Türkiye’yi toplumsal bir yanardağa benzetebiliriz. Son günlerde Ege Denizi’nde yer alan Santorini adasındaki yanardağdan kaynaklı olarak yaşandığı düşünülen depremlerin neticesinde oluşabilecek iki senaryo üzerinde duruluyor: yanaradağın püskürmesi ya da patlaması. İki koşulda da çevreye ve insanlara azımsanmayacak bir etkisi olacağını söyleyebiliriz. “Toplumsal Yanardağ” konumundaki Türkiye’de de Gezi eylemlerini bir patlamaya benzetebiliriz. 81 ilin 80’inde sokağa çıkan milyonlarca vatandaş, baskıcı uygulamalara karşı bir direniş hattı oluşturmuştu. Fakat sonraki süreçte bu toplumsal patlama siyasi aktörler tarafından doğru okunamadığından, bu hareket adeta sönmüş bir yanardağ gibi kaldı. Sokak, siyasetin nasıl yapılması gerektiğini, Gezi sürecinde oluşturulan forumlarla, tartışma platformlarıyla göstermişti aslında. Ancak meclis koridorlarına sıkışan güncel siyaset çareyi sokaktaki havada değil sandığa endeksli bir tutumda buldu. Sonuç olarak; seçim kaybedildi, mevziler düştü, ülkenin yönetim şekli değişti, toplumsal yanardağ söndü, geriye kül bile kalmadı.

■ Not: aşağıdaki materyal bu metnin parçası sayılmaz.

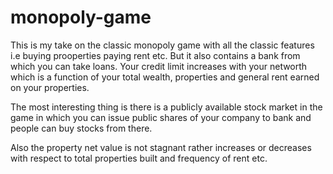 # monopoly-game

This is my take on the classic monopoly game with all the classic features i.e buying prooperties paying rent etc.
But it also contains a bank from which you can take loans.
Your credit limit increases with your networth which is a function of your total wealth, properties and general rent earned on your
properties.

The most interesting thing is there is a publicly available stock market in the game in which you can issue public shares of your
company to bank and people can buy stocks from there.

Also the property net value is not stagnant rather increases or decreases with respect to total properties built and frequency of rent
etc.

Bugün geldiğimiz noktada 2019 ve 2024 yerel seçimlerini yanardağın püskürmesi olarak kodlayabiliriz. Toplumun geniş bir kesimi iktidara karşı tepkisini, sıkıştığı dar alanda, seçim sandığında gösterdi. Aradaki 2023 cumhurbaşkanlığı seçiminde ise yapılan yanlışlar ve seçimin neden kaybedildiği ile ilgili çok tespitler, analizler yapıldı. Elbette bu denli tarihi bir seçimin kaybedilmesinde çok farklı paradigmalar mevcut. Bütün bu paradigmaların tartışılması bu yazının boyutunu aşsa da bir konuya odaklanmakta yarar olduğu kanaatindeyim: aday belirleme süreci.

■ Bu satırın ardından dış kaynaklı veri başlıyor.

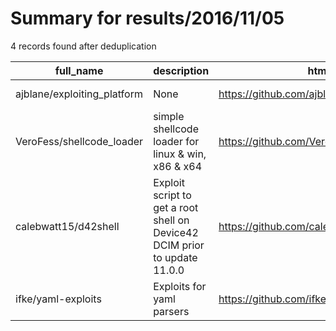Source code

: 
# Summary for results/2016/11/05
    
4 records found after deduplication

| full_name | description | html_url | matched_list | matched_count | pushed_at | size | stargazers_count | language | forks_count |
|-----------------------------|----------------------------------------------------------------------------|------------------------------------------------|----------------|-----------------|---------------------------|--------|--------------------|------------|---------------|
| ajblane/exploiting_platform | None | https://github.com/ajblane/exploiting_platform | ['exploit'] | 1 | 2016-11-05 14:19:44+00:00 | 5203 | 0 | | 0 |
| VeroFess/shellcode_loader | simple shellcode loader for linux & win, x86 & x64 | https://github.com/VeroFess/shellcode_loader | ['shellcode'] | 1 | 2016-11-05 02:16:41+00:00 | 1 | 30 | C | 6 |
| calebwatt15/d42shell | Exploit script to get a root shell on Device42 DCIM prior to update 11.0.0 | https://github.com/calebwatt15/d42shell | ['exploit'] | 1 | 2016-11-05 19:30:06+00:00 | 16 | 1 | Shell | 1 |
| ifke/yaml-exploits | Exploits for yaml parsers | https://github.com/ifke/yaml-exploits | ['exploit'] | 1 | 2016-11-05 20:27:13+00:00 | 1 | 0 | | 0 |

6’lı Masa diye tarif edilen ve birbirine benzemez, zorlama bir yapılanma olduğu her halinden belli olan oluşum, cumhurbaşkanı adayı belirleme ile ilgili sorulan sorulara; aday belirlemenin işin en kolay kısmı olduğunu, önemli olanın ilkelerde anlaşmak olduğunu söyleyerek, yüzlerce maddelik çalışma metinlerini halkın önüne koyuyordu. Bu metinlerde birçok şey yazmasına rağmen, halkı asıl ilgilendiren konularda ne gibi bir tavır alınacağı ise belirsizdi. Halkın geniş kesiminin duymak istediği; yoksullukla nasıl mücadele edileceği, milli gelirdeki bölüşüm eşitsizliğinin nasıl dengeleneceği, bunca yıldır laiklik ilkesinden verilen tavizlere dur denilip denilmeyeceği gibi, aslında hayati önemde olan sorulara verilecek yanıtlardı. Ancak masanın bir ucunda eski AKP’liler ve onların bagajları vardı. Böyle bir durumda da, toplumun geniş kesiminin beklediği tavır alınamıyordu.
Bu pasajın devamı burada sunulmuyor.